[Dataset entries]
____________

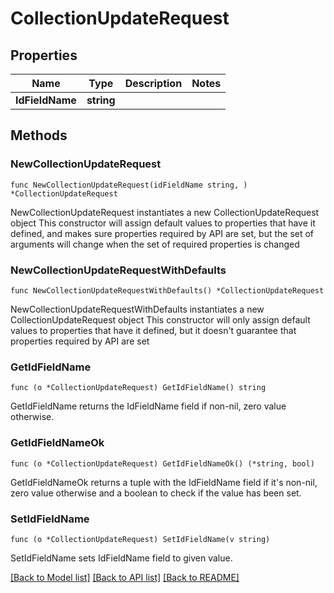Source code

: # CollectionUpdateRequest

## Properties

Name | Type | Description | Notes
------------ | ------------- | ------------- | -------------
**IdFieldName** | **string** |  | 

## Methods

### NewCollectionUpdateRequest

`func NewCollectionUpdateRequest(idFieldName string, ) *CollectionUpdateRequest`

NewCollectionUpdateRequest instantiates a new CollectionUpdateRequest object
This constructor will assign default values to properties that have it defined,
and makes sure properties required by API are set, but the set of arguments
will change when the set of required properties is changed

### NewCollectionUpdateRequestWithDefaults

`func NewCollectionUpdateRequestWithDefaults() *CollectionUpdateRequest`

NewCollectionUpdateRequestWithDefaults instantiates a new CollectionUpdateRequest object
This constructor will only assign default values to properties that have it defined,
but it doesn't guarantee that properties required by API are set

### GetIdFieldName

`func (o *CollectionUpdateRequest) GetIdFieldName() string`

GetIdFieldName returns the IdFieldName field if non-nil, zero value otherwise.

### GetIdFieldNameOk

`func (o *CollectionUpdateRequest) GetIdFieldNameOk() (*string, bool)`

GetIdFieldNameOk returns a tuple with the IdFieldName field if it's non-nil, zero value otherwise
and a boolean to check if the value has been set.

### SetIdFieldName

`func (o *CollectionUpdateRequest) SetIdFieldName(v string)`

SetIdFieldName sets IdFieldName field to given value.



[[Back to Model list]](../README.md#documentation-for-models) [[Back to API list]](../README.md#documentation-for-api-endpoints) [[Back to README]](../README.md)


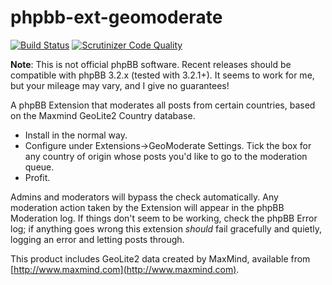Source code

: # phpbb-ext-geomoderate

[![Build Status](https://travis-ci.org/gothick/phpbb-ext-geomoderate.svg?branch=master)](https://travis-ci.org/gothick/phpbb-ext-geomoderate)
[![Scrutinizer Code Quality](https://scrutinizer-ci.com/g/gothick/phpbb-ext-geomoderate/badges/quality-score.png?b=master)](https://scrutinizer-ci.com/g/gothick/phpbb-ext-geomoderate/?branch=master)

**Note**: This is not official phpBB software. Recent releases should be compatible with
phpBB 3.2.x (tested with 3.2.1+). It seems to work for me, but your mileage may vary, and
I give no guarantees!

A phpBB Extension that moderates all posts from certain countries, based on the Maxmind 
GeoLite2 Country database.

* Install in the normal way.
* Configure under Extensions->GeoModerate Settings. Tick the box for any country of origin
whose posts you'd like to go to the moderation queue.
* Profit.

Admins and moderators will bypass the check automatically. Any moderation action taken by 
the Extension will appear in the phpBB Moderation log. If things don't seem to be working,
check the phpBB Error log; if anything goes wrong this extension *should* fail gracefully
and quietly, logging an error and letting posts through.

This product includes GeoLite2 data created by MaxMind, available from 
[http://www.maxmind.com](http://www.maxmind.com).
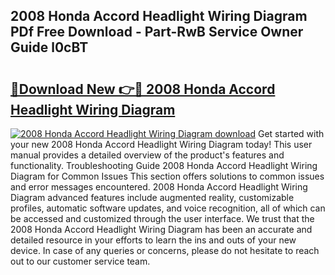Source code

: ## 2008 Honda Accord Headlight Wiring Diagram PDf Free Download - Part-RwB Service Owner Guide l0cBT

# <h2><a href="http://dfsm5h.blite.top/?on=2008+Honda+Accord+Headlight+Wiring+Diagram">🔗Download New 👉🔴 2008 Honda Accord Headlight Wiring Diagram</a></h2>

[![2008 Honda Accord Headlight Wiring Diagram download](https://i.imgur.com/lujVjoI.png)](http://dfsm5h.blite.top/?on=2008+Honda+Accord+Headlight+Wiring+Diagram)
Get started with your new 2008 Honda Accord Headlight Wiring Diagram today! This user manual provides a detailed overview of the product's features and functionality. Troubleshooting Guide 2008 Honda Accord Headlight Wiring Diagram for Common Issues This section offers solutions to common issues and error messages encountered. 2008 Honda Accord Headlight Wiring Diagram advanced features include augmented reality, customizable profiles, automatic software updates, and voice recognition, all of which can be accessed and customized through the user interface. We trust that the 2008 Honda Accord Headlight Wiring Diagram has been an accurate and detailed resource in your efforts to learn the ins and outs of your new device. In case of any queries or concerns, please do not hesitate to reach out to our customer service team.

____________

Output all data exactly, omitting images.

Task answer:
Source code

: # CollectionUpdateRequest

## Properties

Name | Type | Description | Notes
------------ | ------------- | ------------- | -------------
**IdFieldName** | **string** |  | 

## Methods

### NewCollectionUpdateRequest

`func NewCollectionUpdateRequest(idFieldName string, ) *CollectionUpdateRequest`

NewCollectionUpdateRequest instantiates a new CollectionUpdateRequest object
This constructor will assign default values to properties that have it defined,
and makes sure properties required by API are set, but the set of arguments
will change when the set of required properties is changed

### NewCollectionUpdateRequestWithDefaults

`func NewCollectionUpdateRequestWithDefaults() *CollectionUpdateRequest`

NewCollectionUpdateRequestWithDefaults instantiates a new CollectionUpdateRequest object
This constructor will only assign default values to properties that have it defined,
but it doesn't guarantee that properties required by API are set

### GetIdFieldName

`func (o *CollectionUpdateRequest) GetIdFieldName() string`

GetIdFieldName returns the IdFieldName field if non-nil, zero value otherwise.

### GetIdFieldNameOk

`func (o *CollectionUpdateRequest) GetIdFieldNameOk() (*string, bool)`

GetIdFieldNameOk returns a tuple with the IdFieldName field if it's non-nil, zero value otherwise
and a boolean to check if the value has been set.

### SetIdFieldName

`func (o *CollectionUpdateRequest) SetIdFieldName(v string)`

SetIdFieldName sets IdFieldName field to given value.



[[Back to Model list]](../README.md#documentation-for-models) [[Back to API list]](../README.md#documentation-for-api-endpoints) [[Back to README]](../README.md)


Source code

: # phpbb-ext-geomoderate

[![Build Status](https://travis-ci.org/gothick/phpbb-ext-geomoderate.svg?branch=master)](https://travis-ci.org/gothick/phpbb-ext-geomoderate)
[![Scrutinizer Code Quality](https://scrutinizer-ci.com/g/gothick/phpbb-ext-geomoderate/badges/quality-score.png?b=master)](https://scrutinizer-ci.com/g/gothick/phpbb-ext-geomoderate/?branch=master)

**Note**: This is not official phpBB software. Recent releases should be compatible with
phpBB 3.2.x (tested with 3.2.1+). It seems to work for me, but your mileage may vary, and
I give no guarantees!

A phpBB Extension that moderates all posts from certain countries, based on the Maxmind 
GeoLite2 Country database.

* Install in the normal way.
* Configure under Extensions->GeoModerate Settings. Tick the box for any country of origin
whose posts you'd like to go to the moderation queue.
* Profit.

Admins and moderators will bypass the check automatically. Any moderation action taken by 
the Extension will appear in the phpBB Moderation log. If things don't seem to be working,
check the phpBB Error log; if anything goes wrong this extension *should* fail gracefully
and quietly, logging an error and letting posts through.

This product includes GeoLite2 data created by MaxMind, available from 
[http://www.maxmind.com](http://www.maxmind.com).
Source code

: ## 2008 Honda Accord Headlight Wiring Diagram PDf Free Download - Part-RwB Service Owner Guide l0cBT

# <h2><a href="http://dfsm5h.blite.top/?on=2008+Honda+Accord+Headlight+Wiring+Diagram">🔗Download New 👉🔴 2008 Honda Accord Headlight Wiring Diagram</a></h2>

[![2008 Honda Accord Headlight Wiring Diagram download](https://i.imgur.com/lujVjoI.png)](http://dfsm5h.blite.top/?on=2008+Honda+Accord+Headlight+Wiring+Diagram)
Get started with your new 2008 Honda Accord Headlight Wiring Diagram today! This user manual provides a detailed overview of the product's features and functionality. Troubleshooting Guide 2008 Honda Accord Headlight Wiring Diagram for Common Issues This section offers solutions to common issues and error messages encountered. 2008 Honda Accord Headlight Wiring Diagram advanced features include augmented reality, customizable profiles, automatic software updates, and voice recognition, all of which can be accessed and customized through the user interface. We trust that the 2008 Honda Accord Headlight Wiring Diagram has been an accurate and detailed resource in your efforts to learn the ins and outs of your new device. In case of any queries or concerns, please do not hesitate to reach out to our customer service team.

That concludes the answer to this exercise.